(foto d'archivio Ansa)

in libreria

Nel freddo e nell'alternarsi di silenzi e parole c'è il segreto dell'opera di Fleur Jaeggy

Giulio Silvano

I suoi romanzi sono come inaspettate stelle cadenti su una scena letteraria italiana spesso prevedibile. E le sue opere diventano subito canone. Il saggio di Matteo Moca

E se la vera letteratura fosse il vuoto tra le parole? Se l’arte fosse il non detto? E’ la domanda di fondo che si fa Matteo Moca studiando l’opera di Fleur Jaeggy in Una consunzione infinita (Italo Svevo editore). Svizzera, adelphiana, compagna di una vita di Roberto Calasso, autrice di Battiato, amica di Brodskij e di Ingeborg Bachmann, Jaeggy ha pubblicato poco, e quello che ha pubblicato è piuttosto asciutto, distribuito in quasi sessant’anni di elegantissima carriera. I suoi romanzi sono come inaspettate stelle cadenti su una scena letteraria italiana spesso prevedibile – nessuno sa quando e se uscirà un prossimo libro di Jaeggy –  e le sue opere diventano subito canone. I beati anni del castigo è un libro che neanche Cesare Garboli sapeva classificare. Un altro Cesare – Cases – diceva che morta Elsa Morante, Jaeggy è la più grande scrittrice italiana. 

 

Moca per il suo studio sceglie un esergo di Landolfi che si può usare come torcia nel labirinto della letteratura jaeggiana: “Ma la pagina bianca è muta e cieca / e nulla ci rimanda / se non la nostra voce e il nostro sangue. / Di pagine bianche / è impossibile vivere”. Perché la parola, come nell’attesa di Godot, “si configura come un altrettanto inutile mezzo per trascorrere il tempo”. Ma per produrre narrativa e pubblicare libri, qualche parola serve, e ognuna è scelta da Jaeggy con estrema cautela, dandole un potere da massima, da epigrafe. E non è un caso che spesso le sue frasi di romanzi e racconti – come fa spesso Chiara Valerio su X – possano diventare dei perfetti messaggi aforistici che funzionano, à la Kraus, anche staccati dal contesto narrativo.
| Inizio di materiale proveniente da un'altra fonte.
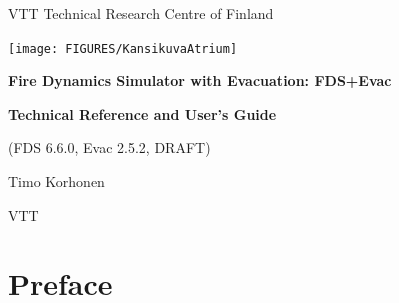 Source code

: \documentclass[12pt,a4paper,final,twoside]{stylevk}
\begin{document}


\newcommand{\Timts}[1]{\textnormal{\texttt{\textsl{#1}}}}
\newcommand{\Timtt}[1]{{\tt{#1}}}
\newcommand{\QS}{\hbox{\textquotesingle}}

\fancyhead{}
\fancyfoot[C]{\today}
\renewcommand{\headrulewidth}{0.0pt}
\renewcommand{\footrulewidth}{0.0pt}

\begin{titlepage}

  \thispagestyle{fancy}

  \begin{center}

    VTT Technical Research Centre of Finland

    \vspace{20mm}
   \centerline{\texttt{[image: FIGURES/KansikuvaAtrium]}}  
    \vspace{10mm}

    { \normalfont\fontsize{28}{42}\selectfont\bfseries\sffamily
      Fire Dynamics Simulator with Evacuation: FDS+Evac
    }

    \vspace{6mm}

    { \normalfont\fontsize{22}{28}\selectfont\bfseries\sffamily
      Technical Reference and User's Guide }

    { \normalfont\fontsize{14}{18}\selectfont\sffamily
      (FDS 6.6.0, Evac 2.5.2, DRAFT) }

    \vspace{15mm}

    { \normalfont\fontsize{14}{18}\selectfont\sffamily
      Timo Korhonen }

    \vspace{3mm}

    { \normalfont\fontsize{12}{16}\selectfont\sffamily
      VTT}

  \end{center}


\vspace{2cm}
    

\end{titlepage}

\setcounter{page}{4}

\newpage


\chapter*{Preface}
\end{document}
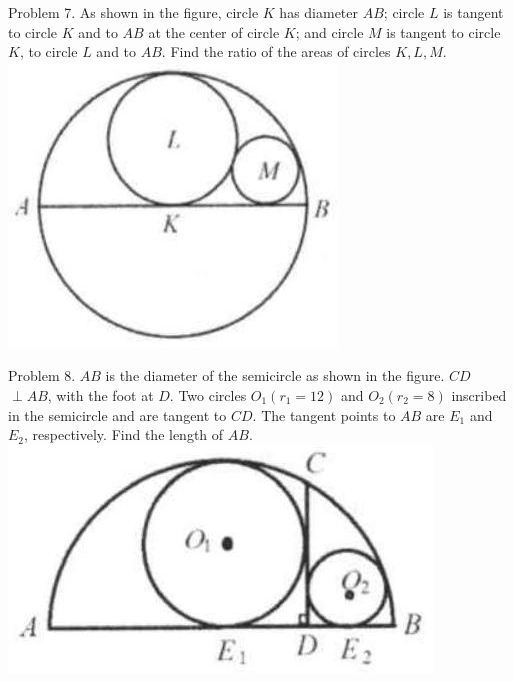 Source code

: \documentclass[10pt]{article}
\begin{document}
Problem 7. As shown in the figure, circle \(K\) has diameter \(A B\); circle \(L\) is tangent to circle \(K\) and to \(A B\) at the center of circle \(K\); and circle \(M\) is tangent to circle \(K\), to circle \(L\) and to \(A B\). Find the ratio of the areas of circles \(K, L, M\).\\
\includegraphics[max width=\textwidth, center]{2025_04_17_97bc1f7e44d93c271a88g-185(1)}

Problem 8. \(A B\) is the diameter of the semicircle as shown in the figure. \(C D\) \(\perp A B\), with the foot at \(D\). Two circles \(O_{1}\left(r_{1}=12\right)\) and \(O_{2}\left(r_{2}=8\right)\) inscribed in the semicircle and are tangent to \(C D\). The tangent points to \(A B\) are \(E_{1}\) and \(E_{2}\), respectively. Find the length of \(A B\).\\
\includegraphics[max width=\textwidth, center]{2025_04_17_97bc1f7e44d93c271a88g-185(3)}
\end{document}
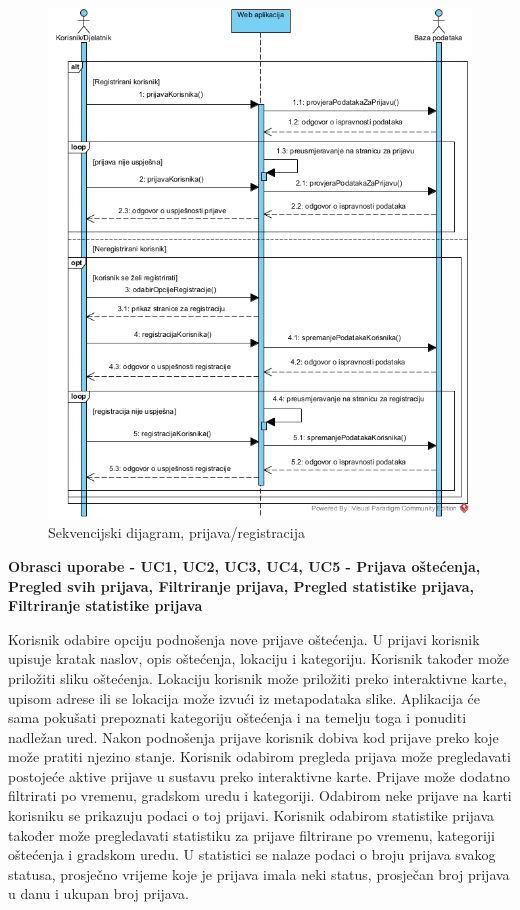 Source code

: 				\begin{figure}[H]
					\includegraphics[width=\textwidth]{slike/Prijava_registracijaSD.jpg} %
					\caption{Sekvencijski dijagram, prijava/registracija}
					\label{fig:sekvencijskiDijagram1} %
				\end{figure}
				\eject
				
				\textbf{Obrasci uporabe - UC1, UC2, UC3, UC4, UC5 - Prijava oštećenja, Pregled svih prijava, Filtriranje prijava, Pregled statistike prijava, Filtriranje statistike prijava}
				
				Korisnik odabire opciju podnošenja nove prijave oštećenja. U prijavi korisnik upisuje kratak naslov, opis oštećenja, lokaciju i kategoriju. Korisnik također može priložiti sliku oštećenja. Lokaciju korisnik može priložiti preko interaktivne karte, upisom adrese ili se lokacija može izvući iz metapodataka slike. Aplikacija će sama pokušati prepoznati kategoriju oštećenja i na temelju toga i ponuditi nadležan ured. Nakon podnošenja prijave korisnik dobiva kod prijave preko koje može pratiti njezino stanje. 
				Korisnik odabirom pregleda prijava može pregledavati postojeće aktive prijave u sustavu preko interaktivne karte. Prijave može dodatno filtrirati po vremenu, gradskom uredu i kategoriji. Odabirom neke prijave na karti korisniku se prikazuju podaci o toj prijavi.
				Korisnik odabirom statistike prijava također može pregledavati statistiku za prijave filtrirane po vremenu, kategoriji oštećenja i gradskom uredu. U statistici se nalaze podaci o broju prijava svakog statusa, prosječno vrijeme koje je prijava imala neki status, prosječan broj prijava u danu i ukupan broj prijava.
				
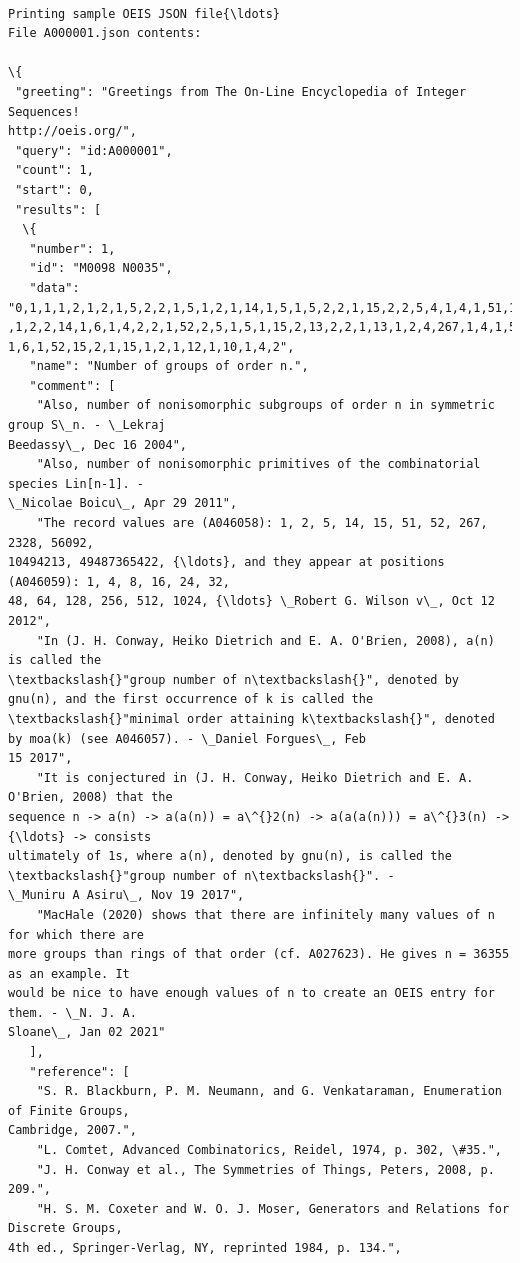 \documentclass[11pt]{article}
\begin{document}
    \begin{Verbatim}[commandchars=\\\{\}]

Printing sample OEIS JSON file{\ldots}
File A000001.json contents:

\{
 "greeting": "Greetings from The On-Line Encyclopedia of Integer Sequences!
http://oeis.org/",
 "query": "id:A000001",
 "count": 1,
 "start": 0,
 "results": [
  \{
   "number": 1,
   "id": "M0098 N0035",
   "data": "0,1,1,1,2,1,2,1,5,2,2,1,5,1,2,1,14,1,5,1,5,2,2,1,15,2,2,5,4,1,4,1,51,1,2,1,14
,1,2,2,14,1,6,1,4,2,2,1,52,2,5,1,5,1,15,2,13,2,2,1,13,1,2,4,267,1,4,1,5,1,4,1,50,1,2,3,4,
1,6,1,52,15,2,1,15,1,2,1,12,1,10,1,4,2",
   "name": "Number of groups of order n.",
   "comment": [
    "Also, number of nonisomorphic subgroups of order n in symmetric group S\_n. - \_Lekraj
Beedassy\_, Dec 16 2004",
    "Also, number of nonisomorphic primitives of the combinatorial species Lin[n-1]. -
\_Nicolae Boicu\_, Apr 29 2011",
    "The record values are (A046058): 1, 2, 5, 14, 15, 51, 52, 267, 2328, 56092,
10494213, 49487365422, {\ldots}, and they appear at positions (A046059): 1, 4, 8, 16, 24, 32,
48, 64, 128, 256, 512, 1024, {\ldots} \_Robert G. Wilson v\_, Oct 12 2012",
    "In (J. H. Conway, Heiko Dietrich and E. A. O'Brien, 2008), a(n) is called the
\textbackslash{}"group number of n\textbackslash{}", denoted by gnu(n), and the first occurrence of k is called the
\textbackslash{}"minimal order attaining k\textbackslash{}", denoted by moa(k) (see A046057). - \_Daniel Forgues\_, Feb
15 2017",
    "It is conjectured in (J. H. Conway, Heiko Dietrich and E. A. O'Brien, 2008) that the
sequence n -> a(n) -> a(a(n)) = a\^{}2(n) -> a(a(a(n))) = a\^{}3(n) -> {\ldots} -> consists
ultimately of 1s, where a(n), denoted by gnu(n), is called the \textbackslash{}"group number of n\textbackslash{}". -
\_Muniru A Asiru\_, Nov 19 2017",
    "MacHale (2020) shows that there are infinitely many values of n for which there are
more groups than rings of that order (cf. A027623). He gives n = 36355 as an example. It
would be nice to have enough values of n to create an OEIS entry for them. - \_N. J. A.
Sloane\_, Jan 02 2021"
   ],
   "reference": [
    "S. R. Blackburn, P. M. Neumann, and G. Venkataraman, Enumeration of Finite Groups,
Cambridge, 2007.",
    "L. Comtet, Advanced Combinatorics, Reidel, 1974, p. 302, \#35.",
    "J. H. Conway et al., The Symmetries of Things, Peters, 2008, p. 209.",
    "H. S. M. Coxeter and W. O. J. Moser, Generators and Relations for Discrete Groups,
4th ed., Springer-Verlag, NY, reprinted 1984, p. 134.",

\end{Verbatim}
\end{document}
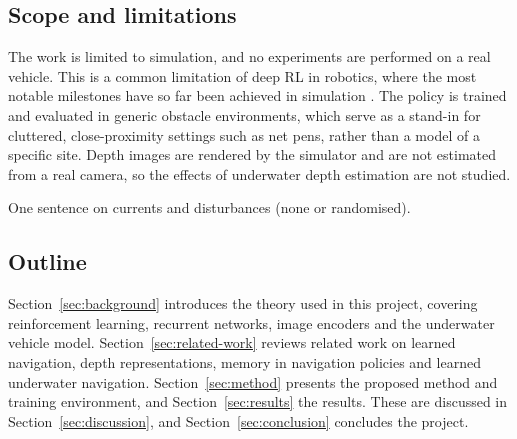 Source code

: \subsection{Scope and limitations}
\label{sec:scope}
The work is limited to simulation, and no experiments are performed on a real vehicle. This is a common limitation of deep RL in robotics, where the most notable milestones have so far been achieved in simulation \parencite{tang2025deep}. The policy is trained and evaluated in generic obstacle environments, which serve as a stand-in for cluttered, close-proximity settings such as net pens, rather than a model of a specific site. Depth images are rendered by the simulator and are not estimated from a real camera, so the effects of underwater depth estimation are not studied.
\begin{todolist}
  \item One sentence on currents and disturbances (none or randomised).
\end{todolist}

\subsection{Outline}
\label{sec:outline}
Section~\ref{sec:background} introduces the theory used in this project, covering reinforcement learning, recurrent networks, image encoders and the underwater vehicle model. Section~\ref{sec:related-work} reviews related work on learned navigation, depth representations, memory in navigation policies and learned underwater navigation. Section~\ref{sec:method} presents the proposed method and training environment, and Section~\ref{sec:results} the results. These are discussed in Section~\ref{sec:discussion}, and Section~\ref{sec:conclusion} concludes the project.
Un esempio: “Spesso i buoni propositi diventano rituali di bassa stregoneria”. 

 

“Mai in Jaeggy esiste qualcosa di casuale”, scrive Moca. E questo è valido anche per i contenuti e per i temi ricorrenti. I bambini, i fantasmi, i collegi del nord, le madri assenti, la neve, e di nuovo l’incomunicabilità, “che sfocia nell’isolamento dal mondo” come ne L’angelo custode, e in un linguaggio che si assottiglia sempre di più come nelle pagine di Le statue d’acqua. E poi “la tensione verso l’ignoto”, il tutto inzuppato in una costante “impossibilità di descrivere il mondo”. Leggendo con attenzione i libri di Jaeggy, Moca tende dei fili facendoci rendere conto – come spesso fanno i critici, forse proprio la loro missione principale – che i grandi scrittori scrivono un libro per tutta la vita, un libro unico arricchito dal tempo, dall’esperienza e dall’autoanalisi, oltre che dalle amicizie e dalle letture – Anna Maria Ortese e Canetti, De Quincey e Robert Walser, per citare alcune presenze nella vita di Jaeggy.

 

Dopo il periodo romano, dove incontra Calasso all’università – i due si sposano a Londra, “amore di tutta una vita” – inizia l’era milanese. Ma l’immaginario è quello svizzero, di un nord nevoso e freddo. Jaeggy è una scrittrice che viene dal freddo. Tutto ciò che accade nei libri è toccato dalle basse temperature, interne ed esterne, tempo meteorologico e psicologico che porta a “itinerari oscuri”. Mentre scrive sulla sua Hermes Ambassador verde, a Milano, Jaeggy riproduce forse i ricordi d’infanzia, forse un mitologico walseriano paesaggio che sarebbe anche troppo dark per il periodo di Wes Anderson ispirato a Zweig. Nel freddo quindi, “e nell’alternarsi di silenzi e di parole”, scrive Moca, risiede “se esiste, il segreto dell’opera di Fleur Jaeggy”.